* _Your goal_: Reproduce each line of the entries that carries "argocd".

* _Available data_:
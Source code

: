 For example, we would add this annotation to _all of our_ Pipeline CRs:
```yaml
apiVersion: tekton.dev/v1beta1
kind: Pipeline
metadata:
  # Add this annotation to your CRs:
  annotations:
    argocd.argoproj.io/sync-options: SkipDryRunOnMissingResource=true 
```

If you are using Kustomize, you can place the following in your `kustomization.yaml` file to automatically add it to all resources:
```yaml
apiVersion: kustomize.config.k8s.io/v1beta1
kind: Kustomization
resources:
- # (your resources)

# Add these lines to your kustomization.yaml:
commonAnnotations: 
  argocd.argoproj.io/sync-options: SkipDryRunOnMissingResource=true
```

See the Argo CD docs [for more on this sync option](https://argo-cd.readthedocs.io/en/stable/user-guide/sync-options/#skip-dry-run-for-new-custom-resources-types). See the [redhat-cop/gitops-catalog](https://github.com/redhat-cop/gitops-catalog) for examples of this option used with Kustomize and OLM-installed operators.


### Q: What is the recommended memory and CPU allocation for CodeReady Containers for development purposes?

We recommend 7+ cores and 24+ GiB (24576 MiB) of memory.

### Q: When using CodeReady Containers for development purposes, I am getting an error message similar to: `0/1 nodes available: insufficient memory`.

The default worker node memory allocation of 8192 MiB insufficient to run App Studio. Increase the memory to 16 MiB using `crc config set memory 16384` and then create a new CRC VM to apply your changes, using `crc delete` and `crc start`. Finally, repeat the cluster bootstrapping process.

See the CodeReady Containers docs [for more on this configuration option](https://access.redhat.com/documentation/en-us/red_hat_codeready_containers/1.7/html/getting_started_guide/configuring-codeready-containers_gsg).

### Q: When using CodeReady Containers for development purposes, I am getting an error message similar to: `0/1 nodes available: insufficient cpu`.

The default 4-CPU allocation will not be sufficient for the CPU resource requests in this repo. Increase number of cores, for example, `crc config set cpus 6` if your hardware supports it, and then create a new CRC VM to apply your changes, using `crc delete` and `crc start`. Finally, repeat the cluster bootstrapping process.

* _Answer section_:
    argocd.argoproj.io/sync-options: SkipDryRunOnMissingResource=true 
  argocd.argoproj.io/sync-options: SkipDryRunOnMissingResource=true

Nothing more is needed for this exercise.